Likewise, I believe Rohr’s overall discussion of atonement theory is very well done. His summary of the historical development of the various theories and their implications strikes the right balance between providing enough detail to make his argument while not getting too far into esoteric details. He then ties his argument together by driving home the point that forgiveness and payment for wrong do not belong together. In fact, he does a wonderful job of showing that the notion of hell does not really fit at all with the concept of a loving God.
Finally, I believe his description of healthy religion provides an extremely helpful corrective to the coercive notion that seems to prevail in most religious settings. Instead, he offers his perspective that Christianity is not to be “either fervently joined or angrily rejected…[but]…is a train already in motion…” (page 219). This refreshing perspective aligns so well with a view of God that is non-anxious. As a result, God’s image bearers should also be without anxiety about the consummation of all things.

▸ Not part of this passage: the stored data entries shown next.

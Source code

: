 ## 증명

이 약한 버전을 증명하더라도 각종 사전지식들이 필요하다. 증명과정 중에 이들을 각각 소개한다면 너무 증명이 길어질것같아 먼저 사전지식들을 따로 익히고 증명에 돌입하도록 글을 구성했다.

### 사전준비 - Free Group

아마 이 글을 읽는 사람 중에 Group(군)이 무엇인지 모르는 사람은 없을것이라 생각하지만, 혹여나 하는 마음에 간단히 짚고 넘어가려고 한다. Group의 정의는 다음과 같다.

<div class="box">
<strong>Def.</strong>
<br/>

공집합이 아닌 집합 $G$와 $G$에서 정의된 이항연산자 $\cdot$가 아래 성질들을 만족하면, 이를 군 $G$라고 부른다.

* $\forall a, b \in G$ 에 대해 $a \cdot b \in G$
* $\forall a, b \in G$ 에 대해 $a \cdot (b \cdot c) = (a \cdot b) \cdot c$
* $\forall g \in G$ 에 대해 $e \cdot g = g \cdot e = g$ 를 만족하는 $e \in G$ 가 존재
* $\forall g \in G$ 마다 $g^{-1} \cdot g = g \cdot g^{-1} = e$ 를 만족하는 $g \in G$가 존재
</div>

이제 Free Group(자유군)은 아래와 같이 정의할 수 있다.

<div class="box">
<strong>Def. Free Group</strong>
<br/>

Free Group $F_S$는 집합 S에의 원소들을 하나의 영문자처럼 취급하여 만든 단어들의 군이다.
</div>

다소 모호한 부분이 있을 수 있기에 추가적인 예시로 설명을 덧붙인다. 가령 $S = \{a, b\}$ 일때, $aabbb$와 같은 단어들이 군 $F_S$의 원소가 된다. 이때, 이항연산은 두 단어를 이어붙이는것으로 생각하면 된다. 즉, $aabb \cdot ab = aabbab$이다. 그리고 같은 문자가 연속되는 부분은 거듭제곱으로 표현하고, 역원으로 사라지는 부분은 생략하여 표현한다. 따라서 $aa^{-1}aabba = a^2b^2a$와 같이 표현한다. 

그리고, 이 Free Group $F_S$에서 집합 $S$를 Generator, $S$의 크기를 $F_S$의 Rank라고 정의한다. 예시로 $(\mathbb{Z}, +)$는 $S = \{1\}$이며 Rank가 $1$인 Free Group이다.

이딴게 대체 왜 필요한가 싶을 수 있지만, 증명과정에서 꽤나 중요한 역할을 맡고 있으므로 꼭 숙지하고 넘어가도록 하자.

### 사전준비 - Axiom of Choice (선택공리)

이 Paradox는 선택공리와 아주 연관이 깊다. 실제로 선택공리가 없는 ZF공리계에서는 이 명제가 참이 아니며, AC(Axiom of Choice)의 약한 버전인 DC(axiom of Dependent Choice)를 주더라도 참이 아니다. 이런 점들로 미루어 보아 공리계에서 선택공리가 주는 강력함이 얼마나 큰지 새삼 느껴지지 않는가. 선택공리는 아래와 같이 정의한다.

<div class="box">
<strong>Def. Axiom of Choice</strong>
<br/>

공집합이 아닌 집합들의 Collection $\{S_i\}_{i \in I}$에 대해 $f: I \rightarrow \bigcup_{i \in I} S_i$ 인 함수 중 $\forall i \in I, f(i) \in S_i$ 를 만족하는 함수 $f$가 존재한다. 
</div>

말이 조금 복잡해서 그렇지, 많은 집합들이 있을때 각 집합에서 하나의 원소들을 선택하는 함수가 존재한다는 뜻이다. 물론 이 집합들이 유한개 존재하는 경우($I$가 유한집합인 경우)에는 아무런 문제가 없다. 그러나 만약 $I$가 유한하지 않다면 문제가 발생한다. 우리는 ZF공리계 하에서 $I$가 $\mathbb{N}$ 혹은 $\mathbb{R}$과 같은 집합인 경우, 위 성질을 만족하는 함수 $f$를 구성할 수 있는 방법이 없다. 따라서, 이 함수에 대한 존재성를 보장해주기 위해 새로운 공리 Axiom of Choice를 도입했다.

Though I could not be more pleased with this book, there are a few areas that I wish Rohr had explored in more depth. The first has to do with his treatment of the relationship of creation and incarnation, and particularly his statement that it would be better to think of the incarnation as “Jesus [coming] out of an already Christ-soaked world” (page 15). This is such a directionally different perspective that I think more should be explored regarding the implications of this notion. Along a similar path, I think it would be helpful to elaborate more on his statement that Jesus gives us a picture of God who is both “personal and universal” by maybe tying it into a discussion of the philosophical issue of “the one and the many.”
Finally, I think it would be helpful for Rohr to delve more deeply into the idea of the scapegoat. I believe that a discussion of Romans 7:1 – 8:11 would be helpful in seeing the connection between the concentration of sin onto Jesus and the notion that Jesus exposed the scapegoat mechanism for what it really was. Possibly more deeply discussing the work of Rene’ Girard in combination with N. T. Wright’s work on Romans in the context of Israel’s history could fill in this gap.